Natürlich haben wir uns in Deutschland mittlerweile einen Konsumstandard zu eigen gemacht, der jenseits von Gut und Böse rangiert. Gleichzeitig zahlen wir in Bezug auf unser Einkommen im internationalen Durchschnitt eine vergleichsweise lächerliche Summe für unser täglich Brot: Rund zehn Prozent unseres Einkommens geben wir für Lebensmittel aus (Stand 2017) – selbst in Kroatien, einem EU-Land, liegt dieser Wert bei über 30 Prozent. Dass da an irgendwelchen Ecken ein bisschen eingespart werden muss, erklärt sich von selbst. Zum Beispiel: Rund 30 Millionen Ferkel werden in Deutschland jährlich ohne Betäubung kastriert, weil selbst eine Spritze zum Preis von fünf Euro dafür sorgt, dass das Fleisch am Markt nicht mehr konkurrenzfähig ist.
Fleisch-Industrie verursacht 18 Prozent der weltweiten Treibhausgase
Konsummuster – egal, ob es sich nun um Lebensmittel oder Smartphones handelt – sind kulturell und institutionell oft tief verankert. Sie lassen sich nicht einfach dadurch ändern, dass man irgendwo ein Label anbringt oder für gewisse Produkte die Preise hochschraubt. In Sachen Fleischkonsum werden wir jedoch künftig tiefer in die Tasche greifen müssen. Zumindest wenn uns etwas daran liegt, „faires“ Fleisch zu konsumieren. Der einfachste Weg, den Geldbeutel dabei trotzdem zu schonen, wäre beispielsweise einfach weniger Fleisch zu essen. Bei aktuell 50 Kilo Fleischkonsum pro Jahr und Einwohner wird das auch unser Planet zu schätzen wissen. Die Fleisch-Industrie schlägt derzeit mit 18 Prozent des Gesamtausstoßes an Treibhausgasen sogar mehr zu Buche als Flug-, Schiff- und Straßenverkehr zusammengerechnet.

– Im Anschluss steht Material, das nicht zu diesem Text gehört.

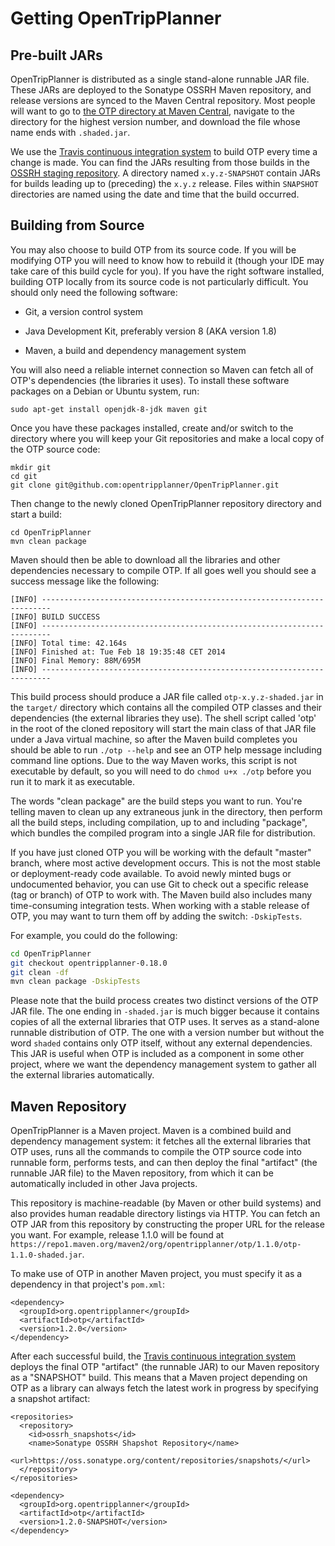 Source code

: # Getting OpenTripPlanner

## Pre-built JARs

OpenTripPlanner is distributed as a single stand-alone runnable JAR file. These JARs are deployed to the Sonatype OSSRH Maven repository, and release versions are synced to the Maven Central repository. Most people will want to go to [the OTP directory at Maven Central](https://repo1.maven.org/maven2/org/opentripplanner/otp/), navigate to the directory for the highest version number, and download the file whose name ends with `.shaded.jar`.

We use the [Travis continuous integration system](https://travis-ci.org/opentripplanner/OpenTripPlanner) to build OTP every time a change is made. You can find the JARs resulting from those builds in the [OSSRH staging repository](https://oss.sonatype.org/content/repositories/staging/org/opentripplanner/otp/). A directory named `x.y.z-SNAPSHOT` contain JARs for builds leading up to (preceding) the `x.y.z` release. Files within `SNAPSHOT` directories are named using the date and time that the build occurred.

## Building from Source

You may also choose to build OTP from its source code. If you will be modifying OTP you will need to know how to rebuild
 it (though your IDE may take care of this build cycle for you). If you have the right software installed, 
 building OTP locally from its source code is not particularly difficult. You should only need the following software:

- Git, a version control system

- Java Development Kit, preferably version 8 (AKA version 1.8)

- Maven, a build and dependency management system

You will also need a reliable internet connection so Maven can fetch all of OTP's dependencies (the libraries it uses). 
To install these software packages on a Debian or Ubuntu system, run:

    sudo apt-get install openjdk-8-jdk maven git

Once you have these packages installed, create and/or switch to the directory where you will keep your Git repositories and make a local copy of the OTP source code:

```shell
mkdir git
cd git
git clone git@github.com:opentripplanner/OpenTripPlanner.git
```

Then change to the newly cloned OpenTripPlanner repository directory and start a build:

```shell
cd OpenTripPlanner
mvn clean package
```
Maven should then be able to download all the libraries and other dependencies necessary to compile OTP. 
If all goes well you should see a success message like the following:

```
[INFO] ------------------------------------------------------------------------
[INFO] BUILD SUCCESS
[INFO] ------------------------------------------------------------------------
[INFO] Total time: 42.164s
[INFO] Finished at: Tue Feb 18 19:35:48 CET 2014
[INFO] Final Memory: 88M/695M
[INFO] ------------------------------------------------------------------------
```

This build process should produce a JAR file called `otp-x.y.z-shaded.jar` in the `target/` directory which contains
all the compiled OTP classes and their dependencies (the external libraries they use). The shell script called 'otp'
in the root of the cloned repository will
start the main class of that JAR file under a Java virtual machine, so after the Maven build completes you should be 
able to run `./otp --help` and see an OTP help message including command line options. Due to the way Maven works, this
script is not executable by default, so you will need to do `chmod u+x ./otp` before you run it to mark it as executable.

The words "clean package" are the build steps you want to run. You're telling maven to clean up any extraneous junk in
 the directory, then perform all the build steps, including compilation, up to and including "package",
 which bundles the compiled program into a single JAR file for distribution.
 
If you have just cloned OTP you will be working with the default "master" branch, where most active development occurs.
 This is not the most stable or deployment-ready code available. To avoid newly minted bugs or undocumented behavior,
 you can use Git to check out a specific release (tag or branch) of OTP to work with. The Maven build also includes 
 many time-consuming integration tests. When working with a stable release of OTP, 
 you may want to turn them off by adding the switch: `-DskipTests`.

For example, you could do the following:

```bash
cd OpenTripPlanner
git checkout opentripplanner-0.18.0
git clean -df
mvn clean package -DskipTests
```

Please note that the build process creates two distinct versions of the OTP JAR file. The one ending in `-shaded.jar`
is much bigger because it contains copies of all the external libraries that OTP uses.
It serves as a stand-alone runnable distribution of OTP. The one with a version number but without the word `shaded`
contains only OTP itself, without any external dependencies. This JAR is useful when OTP is included as a component in
some other project, where we want the dependency management system to gather all the external libraries automatically.


## Maven Repository

OpenTripPlanner is a Maven project. Maven is a combined build and dependency management system: it fetches
all the external libraries that OTP uses, runs all the commands to compile the OTP source code into runnable form,
performs tests, and can then deploy the final "artifact" (the runnable JAR file) to the Maven repository, from which it
can be automatically included in other Java projects.

This repository is machine-readable (by Maven or other build systems) and also provides human readable directory listings via HTTP. You can fetch an OTP JAR from this repository by constructing the proper URL for the release
you want. For example, release 1.1.0 will be found at `https://repo1.maven.org/maven2/org/opentripplanner/otp/1.1.0/otp-1.1.0-shaded.jar`.

To make use of OTP in another Maven project, you must specify it as a dependency in that project's `pom.xml`:

```
<dependency>
  <groupId>org.opentripplanner</groupId>
  <artifactId>otp</artifactId>
  <version>1.2.0</version>
</dependency>
```

After each successful build, the [Travis continuous integration system](https://travis-ci.org/opentripplanner/OpenTripPlanner) deploys the final OTP "artifact" (the runnable JAR) to our Maven repository as a "SNAPSHOT" build. This means that a Maven project depending on OTP as a library can always fetch the latest work in progress by specifying a snapshot artifact:

 ```
 <repositories>
   <repository>
     <id>ossrh_snapshots</id>
     <name>Sonatype OSSRH Shapshot Repository</name>
     <url>https://oss.sonatype.org/content/repositories/snapshots/</url> 
   </repository>
 </repositories>
 ```

```
<dependency>
  <groupId>org.opentripplanner</groupId>
  <artifactId>otp</artifactId>
  <version>1.2.0-SNAPSHOT</version>
</dependency>
```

Trotzdem: Die Konsumentin oder der Konsument ist nur ein Glied in einer aus einer Vielzahl von Akteuren bestehenden Kette. Der Vorschlag Klöckners, eine einheitliche Regelung für tierische Produkte zu schaffen, ist richtig und wichtig. Aber er setzt am falschen Ende an. Dort nämlich, wo Tier- und Umweltschutz zur Gewissensfrage der Konsumentinnen und Konsumenten wird. Institutionelle, wirtschaftliche wie ethische Rahmenbedingungen bleiben dabei außen vor.
Kommentar: Johannes Gress
Der Konsument entscheidet! Die Politik schafft die Rahmenbedingungen. Der Landwirt ist – je nach Sichtweise – optimistisch gesehen der Primärproduzent, pessimistisch gesehen, der letzte im Glied der Wertschöpfungskette und somit der Depp der schauen muss was übrig bleibt. Solange der Verbraucher zum Billigprodukt greift, wird der Landwirt am Ende nix kriegen.